I see this as the reason that people who get healthy sometimes get really intense about it. This happened with me recently when I decided to start eating a basic pre-modern diet of things like yogurt, eggs, salad, organic poultry, etc. My own version of the paleo diet. I started also lifting for an hour every day instead of three days a week. Lastly, I quit smoking in January. Smoking is a definitively modern habit that I think wonderfully exemplifies the absurdity of our post-industrial rationalizations for unnecessary things. Quitting was a symbolic act for me.
In the same way that trauma and tragedy sometimes set off changes in our habits that snowball into crazy new facets of life, the first few positive habit changes I made made me feel really good. So I kept finding positive changes to make. These also made me feel really good, which was incentive enough to stay consistent. Now I am eating healthier than ever, exercising more than ever, and not wasting life and money on bad habits like smoking and trash food.
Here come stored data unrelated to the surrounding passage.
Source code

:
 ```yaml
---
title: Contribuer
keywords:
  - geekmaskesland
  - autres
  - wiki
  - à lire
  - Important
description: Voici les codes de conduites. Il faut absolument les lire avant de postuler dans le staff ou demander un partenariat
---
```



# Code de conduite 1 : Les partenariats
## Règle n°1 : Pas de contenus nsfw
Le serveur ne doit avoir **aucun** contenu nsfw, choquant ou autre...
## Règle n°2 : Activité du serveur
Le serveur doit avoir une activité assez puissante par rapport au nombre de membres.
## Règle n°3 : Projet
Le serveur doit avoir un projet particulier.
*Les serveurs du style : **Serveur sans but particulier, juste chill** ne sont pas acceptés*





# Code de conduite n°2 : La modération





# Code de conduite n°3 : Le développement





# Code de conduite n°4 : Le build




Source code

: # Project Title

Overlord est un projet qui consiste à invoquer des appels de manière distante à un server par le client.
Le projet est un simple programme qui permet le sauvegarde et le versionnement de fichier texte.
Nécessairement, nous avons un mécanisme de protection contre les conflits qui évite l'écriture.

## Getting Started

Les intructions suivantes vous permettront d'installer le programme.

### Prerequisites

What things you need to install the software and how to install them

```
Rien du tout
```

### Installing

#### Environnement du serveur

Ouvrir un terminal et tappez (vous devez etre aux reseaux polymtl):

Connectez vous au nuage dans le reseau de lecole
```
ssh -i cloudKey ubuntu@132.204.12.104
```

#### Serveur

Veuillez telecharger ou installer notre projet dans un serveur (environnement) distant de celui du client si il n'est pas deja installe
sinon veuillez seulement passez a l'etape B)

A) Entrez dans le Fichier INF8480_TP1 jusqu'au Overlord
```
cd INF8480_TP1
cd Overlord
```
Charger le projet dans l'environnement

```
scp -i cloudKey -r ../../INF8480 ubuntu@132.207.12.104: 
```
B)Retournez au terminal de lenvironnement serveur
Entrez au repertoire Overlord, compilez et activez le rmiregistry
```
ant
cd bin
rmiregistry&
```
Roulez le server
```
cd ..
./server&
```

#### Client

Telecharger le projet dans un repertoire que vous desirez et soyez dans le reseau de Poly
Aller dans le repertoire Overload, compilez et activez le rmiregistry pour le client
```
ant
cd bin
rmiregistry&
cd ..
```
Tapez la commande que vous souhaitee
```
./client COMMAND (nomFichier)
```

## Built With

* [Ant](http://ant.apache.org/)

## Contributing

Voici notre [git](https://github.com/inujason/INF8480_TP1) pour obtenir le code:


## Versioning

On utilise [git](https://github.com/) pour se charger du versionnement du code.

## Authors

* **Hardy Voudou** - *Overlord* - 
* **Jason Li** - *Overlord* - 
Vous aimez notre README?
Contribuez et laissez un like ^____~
This is a positive example of learning where problems arise and how complicated they really are, and tackling them with subtle changes in both software and hardware. Every day I fine-tune my hardware with exercise and meditation, which in turn fine-tunes my software in the form of less stress, better health, improved physical appearance, and higher self-confidence. These in turn make me feel generally better, which makes me work better, etc, etc. The snowball proceeds.
This is obviously all sort-of overwhelming, but it should be. Habits are very important. Sometimes we start to let ourselves go and then feel like it’s too late, since the software has been allowed to run with lazy bugs for so long that it’s forgotten what a state of optimization feels like. We deny the fact that people are different and that part of this is by choice. The key here is not to treat ourselves like thoughtless robots, but to realize how much of life really is programmable to an extent once we recognize the relationship between theoretical software, hardware and accessories. If you aren’t satisfied with where you’re at or how you feel, there are changes you can make to optimize your existence. And over time, these small habit changes snowball into larger parts of your life that can, with steadiness and consistently, lead to massive changes and advancements in mind, body, and spirit. As I say to myself before starting a good habit, “You’ll thank me later.”